Not very positive of course, but insightful. It became a positive thing for me when Haidt told me how to deal with my elephant. The intuitive reaction to things around you cannot be switched off. But this reaction is not only superfast (and therefore always earlier than reason), it is also fleeting. Subjects who had to wait 2 minutes to answer moral questions, answer more clearly and rationally (not triggered by the elephant) than subjects who had to answer immediately. Tranquility, time, attention: it can help to guide your elephant. It feels a bit like anger or sadness: pushing the elephant away can lead to enormous problems and is usually not as efficient, but letting it rage for a while, can give room for a more balanced conversation.
His second point is why we disagree about what is morally good. There are, says Haidt, several parts of morality. And although these parts are limited (he comes to six ‘tastes’: Care, Liberty, Fairness, Loyalty, Authority and Sacredness), the combinations that can be made with them are infinite. As a result, groups may start from the same base set of norms and values, but because they consider different parts to be the most important, they may arrive at a different moral assessment. Understanding this consideration, says Haidt, cannot be done without immersing oneself in all six parts of morality. A plea for more insight and curiosity about the other person’s truth.
Finally, Haidt discusses the eternal opposition between psychologists and sociologists: is it about the individual or the group? Haidt states that both are at essential parts of understanding morality, and that we should not skip group dynamics when trying to understand it. Group processes such as raves, religion and the Sunday football game make us more resilient, efficient and – for the others within our group at least – nice. Group processes can also have very nasty effects, especially for those we do not count as part of our group. But the solution that every person should belong to everything, John Lennon’s vision of the future in the song ‘Imagine‘, could be very negative according to Haidt. We need – he says – belonging to a group. If only because in that group we can really use the advantage we have as ‘Homo Puppy’. The Homo Puppy thrives best in a pack.
What did the book and article teach me? That I can expand my blinkers.
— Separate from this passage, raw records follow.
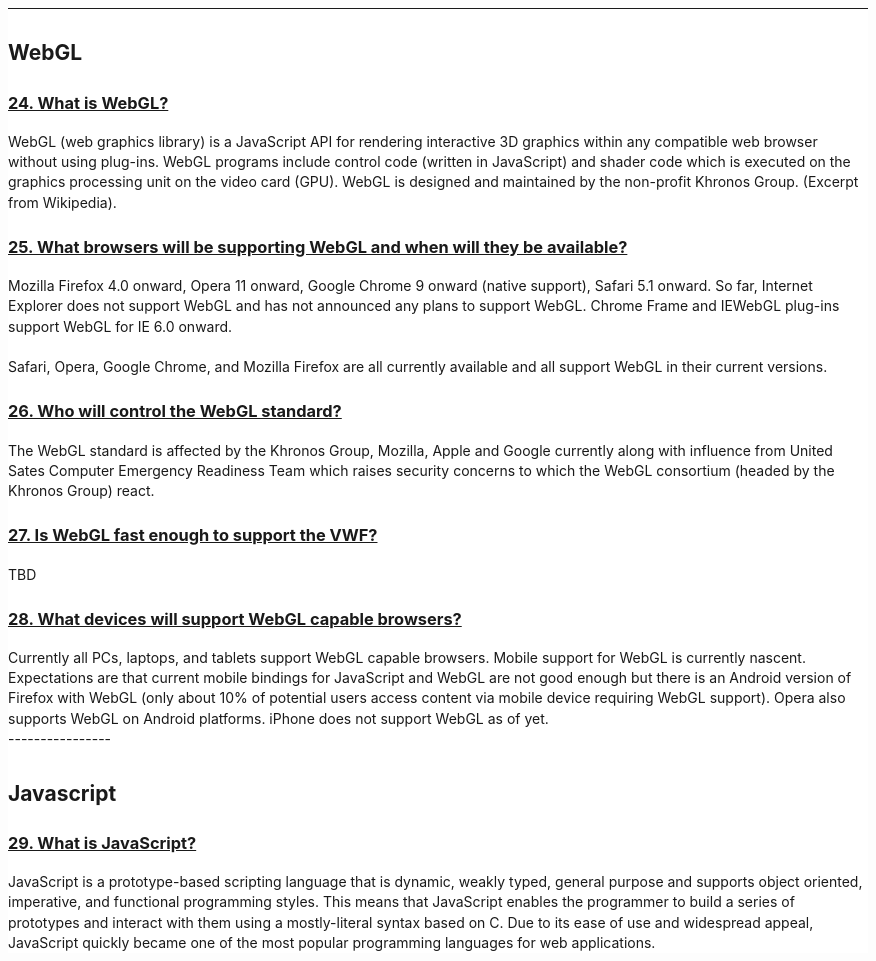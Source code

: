 ----------------

## WebGL

<div id="accordion6" markdown="1">

<h3><a href="#">24. What is WebGL? </a></h3>
<div markdown="1">
WebGL (web graphics library) is a JavaScript API for rendering interactive 3D graphics within any compatible web browser without using plug-ins. WebGL programs include control code (written in JavaScript) and shader code which is executed on the graphics processing unit on the video card (GPU). WebGL is designed and maintained by the non-profit Khronos Group. (Excerpt from Wikipedia).
</div>

<h3><a href="#">25. What browsers will be supporting WebGL and when will they be available?</a></h3>
<div markdown="1">
Mozilla Firefox 4.0 onward, Opera 11 onward, Google Chrome 9 onward (native support), Safari 5.1 onward. So far, Internet Explorer does not support WebGL and has not announced any plans to support WebGL. Chrome Frame and IEWebGL plug-ins support WebGL for IE 6.0 onward.
<br/><br/>
Safari, Opera, Google Chrome, and Mozilla Firefox are all currently available and all support WebGL in their current versions.
</div>

<h3><a href="#">26. Who will control the WebGL standard?</a></h3>
<div markdown="1">
The WebGL standard is affected by the Khronos Group, Mozilla, Apple and Google currently along with influence from United Sates Computer Emergency Readiness Team which raises security concerns to which the WebGL consortium (headed by the Khronos Group) react.
</div>

<h3><a href="#">27. Is WebGL fast enough to support the VWF?</a></h3>
<div markdown="1">
TBD
</div>

<h3><a href="#">28. What devices will support WebGL capable browsers?</a></h3>
<div markdown="1">
Currently all PCs, laptops, and tablets support WebGL capable browsers. Mobile support for WebGL is currently nascent. Expectations are that current mobile bindings for JavaScript and WebGL are not good enough but there is an Android version of Firefox with WebGL (only about 10% of potential users access content via mobile device requiring WebGL support). Opera also supports WebGL on Android platforms. iPhone does not support WebGL as of yet.
</div>
</div>
----------------

## Javascript

<div id="accordion7" markdown="1">

<h3><a href="#">29. What is JavaScript?</a></h3>
<div markdown="1">
JavaScript is a prototype-based scripting language that is dynamic, weakly typed, general purpose and supports object oriented, imperative, and functional programming styles. This means that JavaScript enables the programmer to build a series of prototypes and interact with them using a mostly-literal syntax based on C. Due to its ease of use and widespread appeal, JavaScript quickly became one of the most popular programming languages for web applications. 
</div>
I want and will dive into that moral plurality. From my background and environment I am much more familiar with the parts Honesty, Care and Freedom of morality. Loyalty is kind of neutral to me, Holiness is a large white space in my mind and Authority even evokes negative associations with me. I want to feel and notice how these parts are of value to other people, how they can have a positive contribution to the moral compass of a society.
The images of the Homo Puppy, who excels in learning from others, and of the rider with the elephant, who has an immediate but fleeting first reaction, will also stay with me. The Homo Puppy gives me the confidence that we can move forward together. That setting a good example really makes it easy to follow. Something we also see in today’s society. It’s not only torment and sorrow, tribalism and polarisation. There is also a Gilette advertisement (see link below), which shows how men can be a better role model for their sons.
And my elephant? From now on I will give them more attention and space just to be present. Without behaving like an unwilling follower of his preferences. He may make the first move, but if I, as his rider, will take the time to have the last laugh.